*** RECORDS SHOWN Section Begins ***
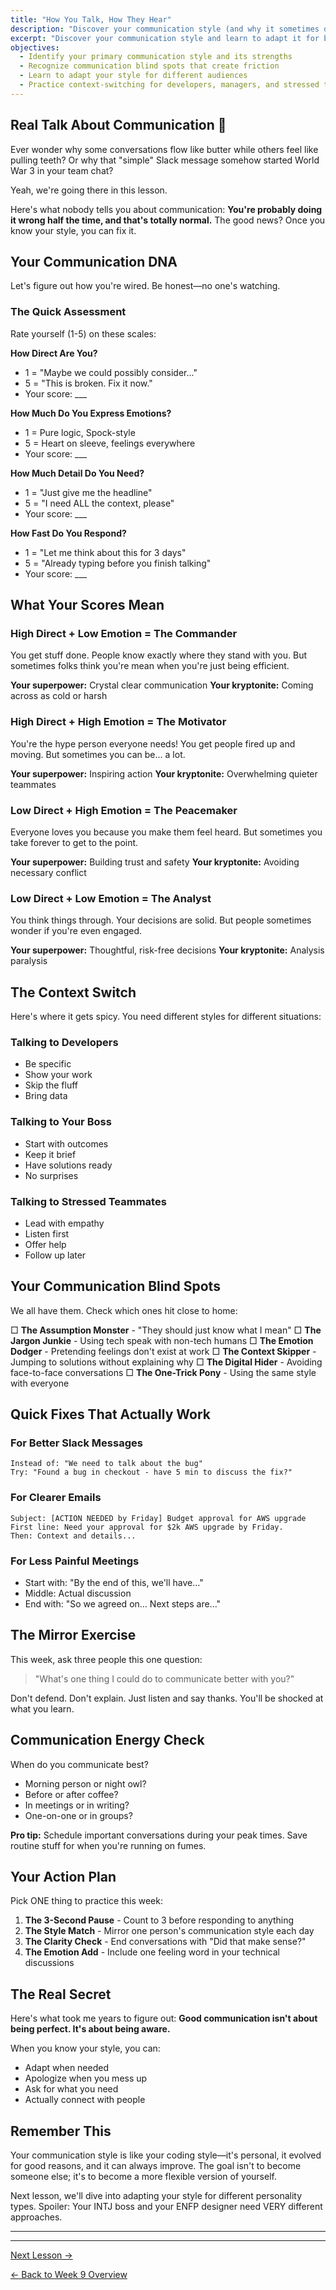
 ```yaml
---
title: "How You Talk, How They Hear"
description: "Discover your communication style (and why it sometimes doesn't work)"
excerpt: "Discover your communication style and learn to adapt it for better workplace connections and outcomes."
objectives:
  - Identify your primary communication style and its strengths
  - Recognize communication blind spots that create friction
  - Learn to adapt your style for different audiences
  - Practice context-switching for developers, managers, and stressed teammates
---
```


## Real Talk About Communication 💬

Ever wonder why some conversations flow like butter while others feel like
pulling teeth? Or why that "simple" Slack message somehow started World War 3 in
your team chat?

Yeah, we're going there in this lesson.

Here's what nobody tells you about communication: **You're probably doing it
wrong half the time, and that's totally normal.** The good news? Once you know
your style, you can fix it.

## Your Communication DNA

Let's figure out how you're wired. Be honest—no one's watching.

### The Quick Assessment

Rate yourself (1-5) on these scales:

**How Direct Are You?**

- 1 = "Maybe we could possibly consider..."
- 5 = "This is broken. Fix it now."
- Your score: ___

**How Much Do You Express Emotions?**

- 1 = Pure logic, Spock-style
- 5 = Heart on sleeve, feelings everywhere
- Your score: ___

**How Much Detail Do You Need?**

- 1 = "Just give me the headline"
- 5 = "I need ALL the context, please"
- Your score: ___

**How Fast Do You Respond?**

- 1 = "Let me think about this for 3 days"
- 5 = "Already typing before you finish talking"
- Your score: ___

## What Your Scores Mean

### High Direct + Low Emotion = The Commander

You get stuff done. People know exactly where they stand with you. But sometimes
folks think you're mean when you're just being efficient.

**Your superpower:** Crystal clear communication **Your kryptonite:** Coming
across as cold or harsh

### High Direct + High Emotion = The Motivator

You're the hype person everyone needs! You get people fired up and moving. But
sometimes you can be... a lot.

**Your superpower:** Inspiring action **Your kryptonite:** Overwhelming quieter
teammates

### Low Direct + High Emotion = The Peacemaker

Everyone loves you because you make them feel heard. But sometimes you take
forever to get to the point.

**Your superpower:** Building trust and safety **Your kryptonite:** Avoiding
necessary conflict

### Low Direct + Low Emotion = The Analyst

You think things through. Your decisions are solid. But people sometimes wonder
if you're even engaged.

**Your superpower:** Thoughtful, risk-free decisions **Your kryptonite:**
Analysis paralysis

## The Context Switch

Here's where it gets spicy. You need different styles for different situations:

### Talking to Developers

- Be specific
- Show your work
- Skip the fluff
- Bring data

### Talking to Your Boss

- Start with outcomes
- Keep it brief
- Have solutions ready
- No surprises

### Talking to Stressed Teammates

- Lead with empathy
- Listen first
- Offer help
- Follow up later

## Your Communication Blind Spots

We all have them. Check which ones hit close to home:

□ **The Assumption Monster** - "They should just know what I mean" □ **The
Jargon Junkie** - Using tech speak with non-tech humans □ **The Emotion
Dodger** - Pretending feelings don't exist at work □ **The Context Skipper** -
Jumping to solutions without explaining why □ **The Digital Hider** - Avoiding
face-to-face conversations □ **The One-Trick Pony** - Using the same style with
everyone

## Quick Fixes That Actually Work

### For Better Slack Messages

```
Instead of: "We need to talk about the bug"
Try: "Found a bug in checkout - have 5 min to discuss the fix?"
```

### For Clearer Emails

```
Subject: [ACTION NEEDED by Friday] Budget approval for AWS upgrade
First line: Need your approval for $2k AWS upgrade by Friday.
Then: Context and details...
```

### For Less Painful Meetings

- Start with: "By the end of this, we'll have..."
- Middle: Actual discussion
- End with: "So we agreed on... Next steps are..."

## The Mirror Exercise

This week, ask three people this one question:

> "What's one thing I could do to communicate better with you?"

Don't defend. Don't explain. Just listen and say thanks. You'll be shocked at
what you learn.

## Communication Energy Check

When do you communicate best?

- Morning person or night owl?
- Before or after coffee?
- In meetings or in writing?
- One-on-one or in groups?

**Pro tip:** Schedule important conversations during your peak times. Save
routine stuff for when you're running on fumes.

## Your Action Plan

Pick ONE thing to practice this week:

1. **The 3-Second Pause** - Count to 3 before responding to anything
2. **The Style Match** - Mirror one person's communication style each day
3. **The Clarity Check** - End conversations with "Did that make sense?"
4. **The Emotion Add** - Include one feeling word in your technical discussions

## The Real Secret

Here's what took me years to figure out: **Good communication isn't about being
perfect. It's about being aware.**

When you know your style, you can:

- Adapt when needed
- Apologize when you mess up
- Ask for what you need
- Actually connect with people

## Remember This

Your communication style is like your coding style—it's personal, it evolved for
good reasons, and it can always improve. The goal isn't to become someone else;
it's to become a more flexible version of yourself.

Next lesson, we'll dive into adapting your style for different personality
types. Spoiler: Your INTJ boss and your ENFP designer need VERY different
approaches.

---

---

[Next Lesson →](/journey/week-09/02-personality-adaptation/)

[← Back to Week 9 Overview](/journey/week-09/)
*** RECORDS SHOWN Section Ends ***
→ ACTION ITEM
Where in the records does the word "journey" appear? Copy each line that holds it.

→ TASK RESPONSE
[Next Lesson →](/journey/week-09/02-personality-adaptation/)
[← Back to Week 9 Overview](/journey/week-09/)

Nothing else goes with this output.